-- Instructions for the task --
Starting at the line that holds "decoding JSON text.", transcribe every line to the end of the data exactly; include no other lines.

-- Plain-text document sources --
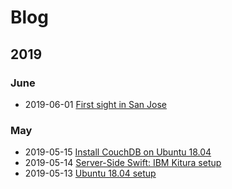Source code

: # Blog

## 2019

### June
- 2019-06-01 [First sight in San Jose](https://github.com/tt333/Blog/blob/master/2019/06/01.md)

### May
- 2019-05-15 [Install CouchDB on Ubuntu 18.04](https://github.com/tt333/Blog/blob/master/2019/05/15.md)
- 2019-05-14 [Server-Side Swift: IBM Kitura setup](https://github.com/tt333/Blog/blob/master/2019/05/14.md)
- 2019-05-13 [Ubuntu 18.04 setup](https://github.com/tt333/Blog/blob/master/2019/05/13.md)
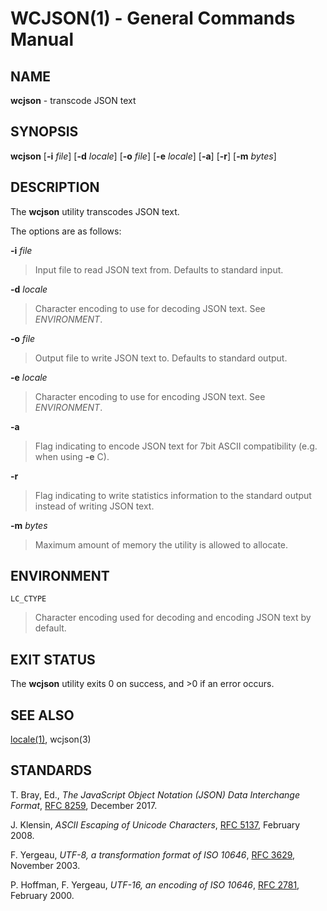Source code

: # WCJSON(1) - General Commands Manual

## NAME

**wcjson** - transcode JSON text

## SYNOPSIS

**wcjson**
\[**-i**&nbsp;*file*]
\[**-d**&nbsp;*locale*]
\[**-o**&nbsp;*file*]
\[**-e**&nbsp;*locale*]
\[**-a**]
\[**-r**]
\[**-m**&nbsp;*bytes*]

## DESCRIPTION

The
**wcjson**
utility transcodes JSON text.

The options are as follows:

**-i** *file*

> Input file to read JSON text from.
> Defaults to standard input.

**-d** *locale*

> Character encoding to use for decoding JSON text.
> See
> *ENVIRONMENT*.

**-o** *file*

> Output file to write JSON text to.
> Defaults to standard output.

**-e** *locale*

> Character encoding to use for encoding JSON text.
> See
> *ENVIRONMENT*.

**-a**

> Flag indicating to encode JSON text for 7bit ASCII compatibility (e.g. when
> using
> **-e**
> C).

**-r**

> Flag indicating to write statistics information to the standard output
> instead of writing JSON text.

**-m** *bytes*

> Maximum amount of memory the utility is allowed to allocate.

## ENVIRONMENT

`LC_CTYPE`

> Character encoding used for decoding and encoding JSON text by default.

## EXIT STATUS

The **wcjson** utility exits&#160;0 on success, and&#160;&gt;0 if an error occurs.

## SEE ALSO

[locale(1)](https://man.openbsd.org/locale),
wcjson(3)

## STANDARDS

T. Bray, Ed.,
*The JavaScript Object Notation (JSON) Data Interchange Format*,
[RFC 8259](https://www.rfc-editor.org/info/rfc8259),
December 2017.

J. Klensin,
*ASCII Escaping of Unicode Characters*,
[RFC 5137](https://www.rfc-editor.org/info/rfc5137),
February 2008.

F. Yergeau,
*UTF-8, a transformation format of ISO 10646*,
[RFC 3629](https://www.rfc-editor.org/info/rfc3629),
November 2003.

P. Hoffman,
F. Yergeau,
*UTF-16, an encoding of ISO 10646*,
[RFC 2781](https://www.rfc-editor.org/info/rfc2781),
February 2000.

-- Written solution --
> Character encoding to use for decoding JSON text.
> See
> *ENVIRONMENT*.

**-o** *file*

> Output file to write JSON text to.
> Defaults to standard output.

**-e** *locale*

> Character encoding to use for encoding JSON text.
> See
> *ENVIRONMENT*.

**-a**

> Flag indicating to encode JSON text for 7bit ASCII compatibility (e.g. when
> using
> **-e**
> C).

**-r**

> Flag indicating to write statistics information to the standard output
> instead of writing JSON text.

**-m** *bytes*

> Maximum amount of memory the utility is allowed to allocate.

## ENVIRONMENT

`LC_CTYPE`

> Character encoding used for decoding and encoding JSON text by default.

## EXIT STATUS

The **wcjson** utility exits&#160;0 on success, and&#160;&gt;0 if an error occurs.

## SEE ALSO

[locale(1)](https://man.openbsd.org/locale),
wcjson(3)

## STANDARDS

T. Bray, Ed.,
*The JavaScript Object Notation (JSON) Data Interchange Format*,
[RFC 8259](https://www.rfc-editor.org/info/rfc8259),
December 2017.

J. Klensin,
*ASCII Escaping of Unicode Characters*,
[RFC 5137](https://www.rfc-editor.org/info/rfc5137),
February 2008.

F. Yergeau,
*UTF-8, a transformation format of ISO 10646*,
[RFC 3629](https://www.rfc-editor.org/info/rfc3629),
November 2003.

P. Hoffman,
F. Yergeau,
*UTF-16, an encoding of ISO 10646*,
[RFC 2781](https://www.rfc-editor.org/info/rfc2781),
February 2000.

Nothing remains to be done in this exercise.